Your augment only work in a fictional world where oil does not exist and you have the hindsight of today.
But when oil does exist and if you would have chosen not to use it, you will have long been steamrolled by industrialized nations powers who used their superior oil fueled economy and military to destroy or enslave your nation and you wouldn't be writing this today.
I thought we are arguing about regulating oil not to not use oil at all.
> How would you have won the world wars without oil?
You don't need to win world wars to have technological advancement, in fact my country didn't. I think the problem with this discussion, is that we all disagree what to regulate, that's how we ended up with the current situation after all.
I interpreted it to mean that we wouldn't use plastic for everything. I think we would be fine having glass bottles and paper, carton, wood for grocery wrapping. It wouldn't be so individual per company, but this not important for the economy and consumers, and also would result in a more competitive market.

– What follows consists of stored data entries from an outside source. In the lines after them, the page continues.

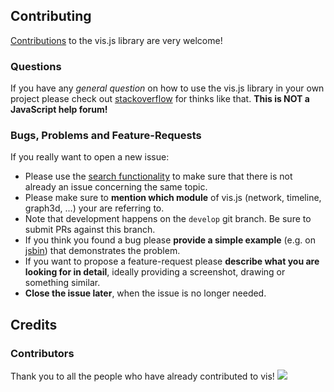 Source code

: ## Contributing

[Contributions](//github.com/almende/vis/blob/master/misc/how_to_help.md) to the vis.js library are very welcome!

### Questions

If you have any _general question_ on how to use the vis.js library in your own project please check out [stackoverflow](http://stackoverflow.com/questions/tagged/vis.js) for thinks like that. **This is NOT a JavaScript help forum!**

### Bugs, Problems and Feature-Requests

If you really want to open a new issue:

- Please use the [search functionality](//github.com/visjs-community/visjs-network/issues) to make sure that there is not already an issue concerning the same topic.
- Please make sure to **mention which module** of vis.js (network, timeline, graph3d, ...) your are referring to.
- Note that development happens on the `develop` git branch. Be sure to submit PRs against this branch.
- If you think you found a bug please **provide a simple example** (e.g. on [jsbin](jsbin.com)) that demonstrates the problem.
- If you want to propose a feature-request please **describe what you are looking for in detail**, ideally providing a screenshot, drawing or something similar.
- **Close the issue later**, when the issue is no longer needed.

## Credits

### Contributors

Thank you to all the people who have already contributed to vis!
<a href="graphs/contributors"><img src="https://opencollective.com/vis/contributors.svg?width=890" /></a>
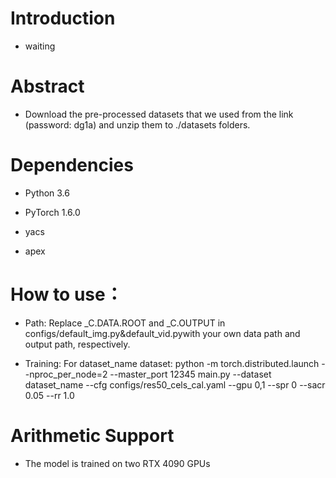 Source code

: # Introduction

- waiting

# Abstract

- Download the pre-processed datasets that we used from the link (password: dg1a) and unzip them to ./datasets folders.


# Dependencies

- Python 3.6

- PyTorch 1.6.0

- yacs

- apex

# How to use：
- Path: Replace _C.DATA.ROOT and _C.OUTPUT in configs/default_img.py&default_vid.pywith your own data path and output path, respectively.

- Training: For dataset_name dataset: python -m torch.distributed.launch --nproc_per_node=2 --master_port 12345 main.py --dataset dataset_name --cfg configs/res50_cels_cal.yaml --gpu 0,1 --spr 0 --sacr 0.05 --rr 1.0



# Arithmetic Support

- The model is trained on two RTX 4090 GPUs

I also interpreted it to mean that we wouldn't have so much cars and don't use planes beside really important stuff (i.e. international politics). The cities simply expand to the travel speed of the primary means of transportation. We would simply have more walkable cities and would use more trains. Amazon probably wouldn't be possible and we would have more local producers. In fact this is what we currently aim for and it is hard, because transition means that we have larger cities then we can support with the primary means of transportation.
As for your example inventions: we did have computers in the 40s and the need for networking would arise. Space travel is in danger, but you can use oil for space travel without using it for everyday consumer products. As I already wrote, we would have more atomic energy, not sure if that would be good though.